▼▼▼

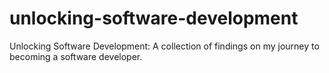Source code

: # unlocking-software-development
Unlocking Software Development: A collection of findings on my journey to becoming a software developer.
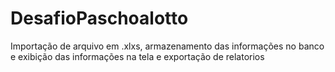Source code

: # DesafioPaschoalotto
Importação de arquivo em .xlxs, armazenamento das informações no banco e exibição das informações na tela e exportação de relatorios
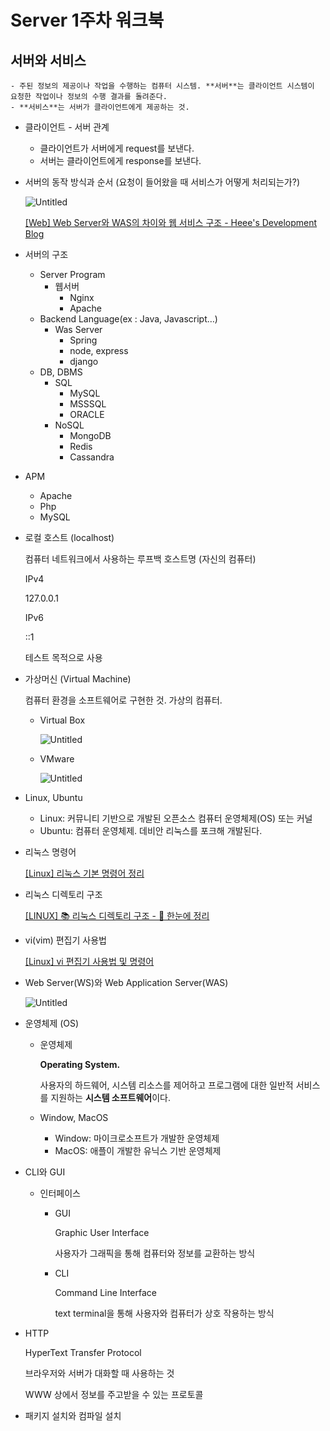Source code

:# Server 1주차 워크북

## 서버와 서비스
    - 주된 정보의 제공이나 작업을 수행하는 컴퓨터 시스템. **서버**는 클라이언트 시스템이 요청한 작업이나 정보의 수행 결과를 돌려준다.
    - **서비스**는 서버가 클라이언트에게 제공하는 것.
- 클라이언트 - 서버 관계
    - 클라이언트가 서버에게 request를 보낸다.
    - 서버는 클라이언트에게 response를 보낸다.
- 서버의 동작 방식과 순서 (요청이 들어왔을 때 서비스가 어떻게 처리되는가?)
    
    ![Untitled](https://s3-us-west-2.amazonaws.com/secure.notion-static.com/f082bf5b-d0b8-4fbc-868e-2e7d2105ed3c/Untitled.png)
    
    [[Web] Web Server와 WAS의 차이와 웹 서비스 구조 - Heee's Development Blog](https://gmlwjd9405.github.io/2018/10/27/webserver-vs-was.html)
    
- 서버의 구조
    - Server Program
        - 웹서버
            - Nginx
            - Apache
    - Backend Language(ex : Java, Javascript…)
        - Was Server
            - Spring
            - node, express
            - django
    - DB, DBMS
        - SQL
            - MySQL
            - MSSSQL
            - ORACLE
        - NoSQL
            - MongoDB
            - Redis
            - Cassandra
- APM
    - Apache
    - Php
    - MySQL
- 로컬 호스트 (localhost)
    
    컴퓨터 네트워크에서 사용하는 루프백 호스트명 (자신의 컴퓨터)
    
    IPv4
    
    127.0.0.1
    
    IPv6
    
    ::1
    
    테스트 목적으로 사용
    
- 가상머신 (Virtual Machine)
    
    컴퓨터 환경을 소프트웨어로 구현한 것. 가상의 컴퓨터.
    
    - Virtual Box
        
        ![Untitled](https://s3-us-west-2.amazonaws.com/secure.notion-static.com/38c18467-7fa4-4472-a253-9a6ca78827bb/Untitled.png)
        
    - VMware
        
        ![Untitled](https://s3-us-west-2.amazonaws.com/secure.notion-static.com/ed7ab68d-847f-44da-86e1-521e23cb9383/Untitled.png)
        
- Linux, Ubuntu
    - Linux: 커뮤니티 기반으로 개발된 오픈소스 컴퓨터 운영체제(OS) 또는 커널
    - Ubuntu: 컴퓨터 운영체제. 데비안 리눅스를 포크해 개발된다.
- 리눅스 명령어
    
    [[Linux] 리눅스 기본 명령어 정리](https://cocoon1787.tistory.com/717)
    
- 리눅스 디렉토리 구조
    
    [[LINUX] 📚 리눅스 디렉토리 구조 - 💯 한눈에 정리](https://inpa.tistory.com/entry/LINUX-%F0%9F%93%9A-%EB%A6%AC%EB%88%85%EC%8A%A4-%EB%94%94%EB%A0%89%ED%86%A0%EB%A6%AC-%EA%B5%AC%EC%A1%B0)
    
- vi(vim) 편집기 사용법
    
    [[Linux] vi 편집기 사용법 및 명령어](https://velog.io/@zeesoo/Linux-vi-%ED%8E%B8%EC%A7%91%EA%B8%B0-%EC%82%AC%EC%9A%A9%EB%B2%95-%EB%B0%8F-%EB%AA%85%EB%A0%B9%EC%96%B4)
    
- Web Server(WS)와 Web Application Server(WAS)
    
    ![Untitled](https://s3-us-west-2.amazonaws.com/secure.notion-static.com/f082bf5b-d0b8-4fbc-868e-2e7d2105ed3c/Untitled.png)
    
- 운영체제 (OS)
    - 운영체제
        
        **Operating System.**
        
        사용자의 하드웨어, 시스템 리소스를 제어하고 프로그램에 대한 일반적 서비스를 지원하는 **시스템 소프트웨어**이다.
        
    - Window, MacOS
        - Window: 마이크로소프트가 개발한 운영체제
        - MacOS: 애플이 개발한 유닉스 기반 운영체제
- CLI와 GUI
    - 인터페이스
        - GUI
            
            Graphic User Interface
            
            사용자가 그래픽을 통해 컴퓨터와 정보를 교환하는 방식
            
        - CLI
            
            Command Line Interface
            
            text terminal을 통해 사용자와 컴퓨터가 상호 작용하는 방식
            
- HTTP
    
    HyperText Transfer Protocol
    
    브라우저와 서버가 대화할 때 사용하는 것
    
    WWW 상에서 정보를 주고받을 수 있는 프로토콜
    
- 패키지 설치와 컴파일 설치
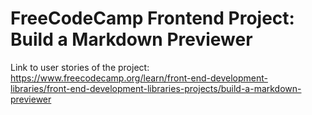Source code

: # FreeCodeCamp Frontend Project: Build a Markdown Previewer

Link to user stories of the project:
https://www.freecodecamp.org/learn/front-end-development-libraries/front-end-development-libraries-projects/build-a-markdown-previewer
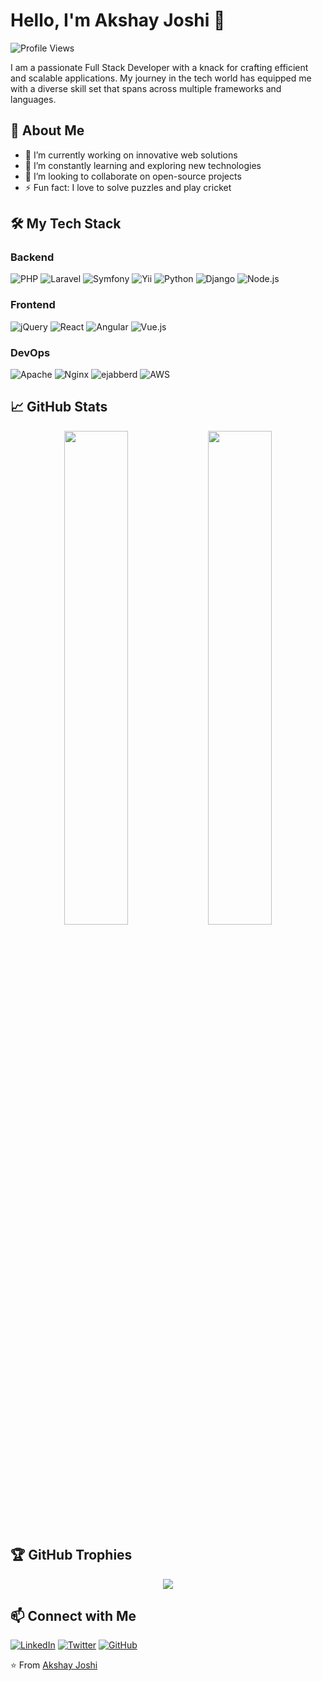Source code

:# Hello, I'm Akshay Joshi 👋

![Profile Views](https://komarev.com/ghpvc/?username=akshaypjoshi&color=green)

I am a passionate Full Stack Developer with a knack for crafting efficient and scalable applications. My journey in the tech world has equipped me with a diverse skill set that spans across multiple frameworks and languages.

## 🚀 About Me

- 🔭 I’m currently working on innovative web solutions
- 🌱 I’m constantly learning and exploring new technologies
- 👯 I’m looking to collaborate on open-source projects
- ⚡ Fun fact: I love to solve puzzles and play cricket

## 🛠️ My Tech Stack

### Backend
![PHP](https://img.shields.io/badge/PHP-777BB4?style=for-the-badge&logo=php&logoColor=white)
![Laravel](https://img.shields.io/badge/Laravel-FF2D20?style=for-the-badge&logo=laravel&logoColor=white)
![Symfony](https://img.shields.io/badge/Symfony-000000?style=for-the-badge&logo=symfony&logoColor=white)
![Yii](https://img.shields.io/badge/Yii-FF3E00?style=for-the-badge&logo=yii&logoColor=white)
![Python](https://img.shields.io/badge/Python-3776AB?style=for-the-badge&logo=python&logoColor=white)
![Django](https://img.shields.io/badge/Django-092E20?style=for-the-badge&logo=django&logoColor=white)
![Node.js](https://img.shields.io/badge/Node.js-339933?style=for-the-badge&logo=nodedotjs&logoColor=white)

### Frontend
![jQuery](https://img.shields.io/badge/jQuery-0769AD?style=for-the-badge&logo=jquery&logoColor=white)
![React](https://img.shields.io/badge/React-61DAFB?style=for-the-badge&logo=react&logoColor=black)
![Angular](https://img.shields.io/badge/Angular-DD0031?style=for-the-badge&logo=angular&logoColor=white)
![Vue.js](https://img.shields.io/badge/Vue.js-4FC08D?style=for-the-badge&logo=vuejs&logoColor=white)

### DevOps
![Apache](https://img.shields.io/badge/Apache-D22128?style=for-the-badge&logo=apache&logoColor=white)
![Nginx](https://img.shields.io/badge/Nginx-009639?style=for-the-badge&logo=nginx&logoColor=white)
![ejabberd](https://img.shields.io/badge/ejabberd-0078D4?style=for-the-badge&logo=ejabberd&logoColor=white)
![AWS](https://img.shields.io/badge/AWS-232F3E?style=for-the-badge&logo=amazon-aws&logoColor=white)

## 📈 GitHub Stats

<p align="center">
  <img width="45%" src="https://github-readme-stats.vercel.app/api?username=akshaypjoshi&show_icons=true&theme=radical" />
  <img width="45%" src="https://github-readme-streak-stats.herokuapp.com/?user=akshaypjoshi&theme=radical" />
</p>

## 🏆 GitHub Trophies

<p align="center">
  <img src="https://github-profile-trophy.vercel.app/?username=akshaypjoshi&theme=onedark&no-frame=true&row=1&column=6" />
</p>

## 📫 Connect with Me

[![LinkedIn](https://img.shields.io/badge/LinkedIn-0077B5?style=for-the-badge&logo=linkedin&logoColor=white)](https://www.linkedin.com/in/akshaypjoshi)
[![Twitter](https://img.shields.io/badge/Twitter-1DA1F2?style=for-the-badge&logo=twitter&logoColor=white)](https://x.com/Akshaypjoshi)
[![GitHub](https://img.shields.io/badge/GitHub-100000?style=for-the-badge&logo=github&logoColor=white)](https://github.com/akshaypjoshi)


⭐️ From [Akshay Joshi](https://github.com/akshaypjoshi)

▲▲▲

-- AIM OF THE TASK --
Using the listing above, report each line that mentions the word "radical".

-- EXERCISE RESULT --
  <img width="45%" src="https://github-readme-stats.vercel.app/api?username=akshaypjoshi&show_icons=true&theme=radical" />
  <img width="45%" src="https://github-readme-streak-stats.herokuapp.com/?user=akshaypjoshi&theme=radical" />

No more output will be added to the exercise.